However, these observations offer opportunities to discriminate between truncal and non-truncal alterations using cfDNA, and we consequently attempted to establish a quantitative association between lesion count and cfDNA mutation CCF. This allowed us to derive a CCF threshold to predict whether sSNVs detected in ctDNA were truly truncal. We were able to achieve reasonable specificity, although such thresholds will vary by technical factors, cancer type and molecular background (in our dataset, all breast cancer patients had AKT1 or PIK3CA mutations). More importantly, our results suggested that a better assessment of mutation truncality may be obtained from profiling cfDNA than from a single tissue lesion. We note that patients with advanced disease generally have higher cfDNA levels than patients with earlier-stage disease and that this must be considered when interpreting our findings. In addition, better understanding the mechanisms of cfDNA shedding from different lesions will also provide more context to these results.

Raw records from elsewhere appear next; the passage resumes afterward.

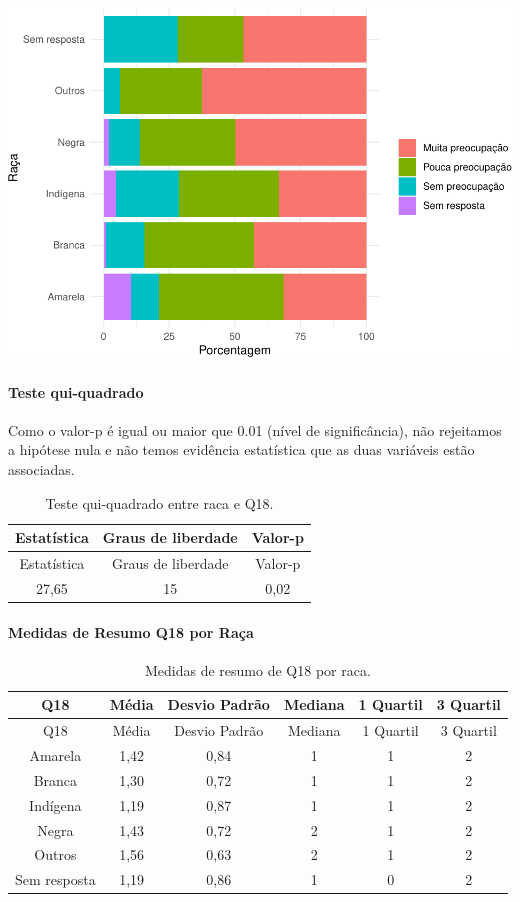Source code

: \documentclass[]{article}
\let\oldparagraph\paragraph
\renewcommand{\paragraph}[1]{\oldparagraph{#1}\mbox{}}
\begin{document}
\begin{center}\includegraphics[width=0.75\linewidth]{relatorio_covid19_files/figure-latex/unnamed-chunk-279-1} \end{center}

\hypertarget{teste-qui-quadrado-25}{%
\paragraph{Teste qui-quadrado}\label{teste-qui-quadrado-25}}

Como o valor-p é igual ou maior que 0.01 (nível de significância), não rejeitamos a hipótese nula e não temos evidência estatística que as duas variáveis estão associadas.

\begin{longtable}[]{@{}ccc@{}}
\caption{\label{tab:unnamed-chunk-281}Teste qui-quadrado entre raca e Q18.}\tabularnewline
\toprule
Estatística & Graus de liberdade & Valor-p\tabularnewline
\midrule
\endfirsthead
\toprule
Estatística & Graus de liberdade & Valor-p\tabularnewline
\midrule
\endhead
27,65 & 15 & 0,02\tabularnewline
\bottomrule
\end{longtable}

\cleardoublepage

\hypertarget{medidas-de-resumo-q18-por-rauxe7a}{%
\paragraph{Medidas de Resumo Q18 por Raça}\label{medidas-de-resumo-q18-por-rauxe7a}}

\begin{longtable}[]{@{}cccccc@{}}
\caption{\label{tab:unnamed-chunk-282}Medidas de resumo de Q18 por raca.}\tabularnewline
\toprule
Q18 & Média & Desvio Padrão & Mediana & 1 Quartil & 3 Quartil\tabularnewline
\midrule
\endfirsthead
\toprule
Q18 & Média & Desvio Padrão & Mediana & 1 Quartil & 3 Quartil\tabularnewline
\midrule
\endhead
Amarela & 1,42 & 0,84 & 1 & 1 & 2\tabularnewline
Branca & 1,30 & 0,72 & 1 & 1 & 2\tabularnewline
Indígena & 1,19 & 0,87 & 1 & 1 & 2\tabularnewline
Negra & 1,43 & 0,72 & 2 & 1 & 2\tabularnewline
Outros & 1,56 & 0,63 & 2 & 1 & 2\tabularnewline
Sem resposta & 1,19 & 0,86 & 1 & 0 & 2\tabularnewline
\bottomrule
\end{longtable}
\end{document}
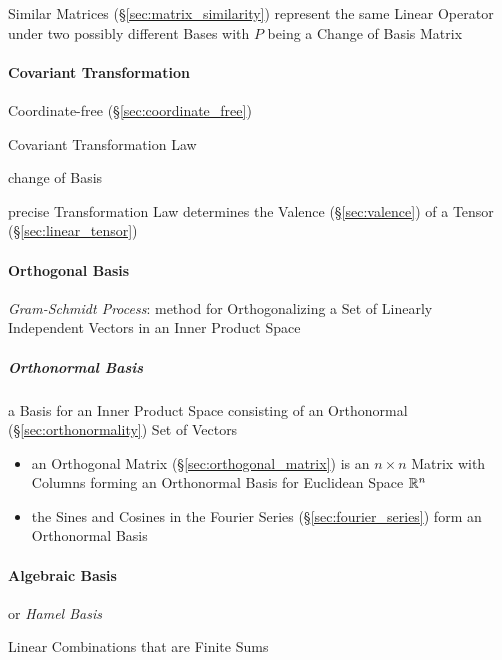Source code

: Similar Matrices (\S\ref{sec:matrix_similarity}) represent the same Linear
Operator under two possibly different Bases with $P$ being a Change of Basis
Matrix



\paragraph{Covariant Transformation}\label{sec:covariant_transformation}\hfill

Coordinate-free (\S\ref{sec:coordinate_free})

Covariant Transformation Law

change of Basis

precise Transformation Law determines the Valence
(\S\ref{sec:valence}) of a Tensor (\S\ref{sec:linear_tensor})



\paragraph{Orthogonal Basis}\label{sec:orthogonal_basis}\hfill

\emph{Gram-Schmidt Process}: method for Orthogonalizing a Set of Linearly
Independent Vectors in an Inner Product Space



\subparagraph{Orthonormal Basis}\label{sec:orthonormal_basis}\hfill

a Basis for an Inner Product Space consisting of an Orthonormal
(\S\ref{sec:orthonormality}) Set of Vectors

\begin{itemize}
  \item an Orthogonal Matrix (\S\ref{sec:orthogonal_matrix}) is an $n \times n$
    Matrix with Columns forming an Orthonormal Basis for Euclidean Space
    $\mathbb{R}^n$
  \item the Sines and Cosines in the Fourier Series
    (\S\ref{sec:fourier_series}) form an Orthonormal Basis
\end{itemize}



\paragraph{Algebraic Basis}\label{sec:algebraic_basis}\hfill

or \emph{Hamel Basis}

Linear Combinations that are Finite Sums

For patients with metastatic disease, targeted drugs can be associated with high response rates and dramatic responses, but tumor heterogeneity almost inevitably results in resistance and treatment failure. Consideration of spatial genetic and transcriptomic heterogeneity may therefore result in better treatment outcomes. The results from our patient cohort provide insight into the extent of this heterogeneity, and highlight the utility of cfDNA to identify and prioritize actionable targets in pretreated metastatic cancer.
Methods
MGH rapid autopsy protocol
Rapid autopsies were performed by an on-call rapid autopsy team comprising of an oncologist, a pathologist, an autopsy technician, and tissue collection coordinators within 6 h of patient’s death. Fresh tissue samples were snap frozen immediately after dissection and stored at −80 °C. Blood samples were collected from the femoral vein and preserved in cfDNA BCT tubes (Streck, La Vista, NE, USA) with subsequent plasma separation, as per manufacturer’s guidelines. Separated plasma was stored at −80 °C. All specimens and clinical data were collected and analyzed in accordance with an Institutional Review Board-approved protocol (Partners Human Research Committees), to which patients provided written informed consent, and all studies were conducted in accordance with the Declaration of Helsinki. Standard hospital consent from was also signed by the health care proxy or the next of kin, as per institutional policies.

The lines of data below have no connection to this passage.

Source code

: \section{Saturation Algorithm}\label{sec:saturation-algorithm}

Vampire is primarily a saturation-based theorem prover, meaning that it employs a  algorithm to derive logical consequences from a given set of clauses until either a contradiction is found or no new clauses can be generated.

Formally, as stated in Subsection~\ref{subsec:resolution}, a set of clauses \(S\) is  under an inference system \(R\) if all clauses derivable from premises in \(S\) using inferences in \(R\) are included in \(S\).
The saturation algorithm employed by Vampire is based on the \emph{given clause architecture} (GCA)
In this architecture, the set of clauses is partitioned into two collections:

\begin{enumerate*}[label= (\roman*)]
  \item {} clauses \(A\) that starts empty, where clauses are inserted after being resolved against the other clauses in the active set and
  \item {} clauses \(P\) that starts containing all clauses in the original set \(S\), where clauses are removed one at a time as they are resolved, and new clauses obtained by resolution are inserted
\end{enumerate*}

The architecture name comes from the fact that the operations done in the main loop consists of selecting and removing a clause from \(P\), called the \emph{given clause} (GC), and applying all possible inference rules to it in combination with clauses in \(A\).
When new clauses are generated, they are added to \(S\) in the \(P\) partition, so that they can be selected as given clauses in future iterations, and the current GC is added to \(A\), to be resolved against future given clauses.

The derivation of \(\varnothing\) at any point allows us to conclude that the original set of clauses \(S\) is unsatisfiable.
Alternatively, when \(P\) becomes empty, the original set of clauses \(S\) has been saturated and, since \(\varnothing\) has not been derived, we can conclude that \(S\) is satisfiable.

NGS profiling of tissue and plasma samples
Simultaneous purification of DNA and RNA was performed using the Qiagen All Prep Kit (Qiagen, Wetzlar, Germany). RNA-seq libraries were prepared using an RNase H protocol48, and were sequenced to generate an average of 50 million reads.
The QIAmp Circulating Nucleic Acid kit (Qiagen, Wetzlar, Germany) was used for DNA extraction from frozen plasma samples. Following library construction with the Illumina TruSeq Nano DNA Library Prep kit (Illumina, San Diego, California), libraries were enriched for 566 cancer-related genes (Supplementary Table 3) using a hybrid-capture system with custom RNA baits (Agilent Technologies, Santa Clara, California). Enriched libraries were pooled and sequenced on an Illumina HiSeq 2500 machine.
Point mutation analyses
Sequenced data were aligned with BWA-MEM49 and processed using the standard GATK pipeline50, comprising duplicate marking, indel realignment, and base quality score recalibration. Somatic SNVs were called using MuTect51 using default parameters for paired mutation calling. Further filtering was performed, including the removal of common polymorphisms and variants present in a panel of normal samples. A minimum depth of 30 reads at the variant loci was required in the tumor sample. Indels were called using Pindel52 in multisample mode for all the metastases in each patient, with additional filters similar to those used for SNVs. A minimum of three reads carrying the indel across the entire set of samples from a patient was required. To obtain a set of somatic indels, the numbers of wild-type and mutant reads in the tumor matched normal sample were compared using Fisher’s exact test, and those variants with Bonferroni-adjusted p < 0.01 were classified as somatic indels.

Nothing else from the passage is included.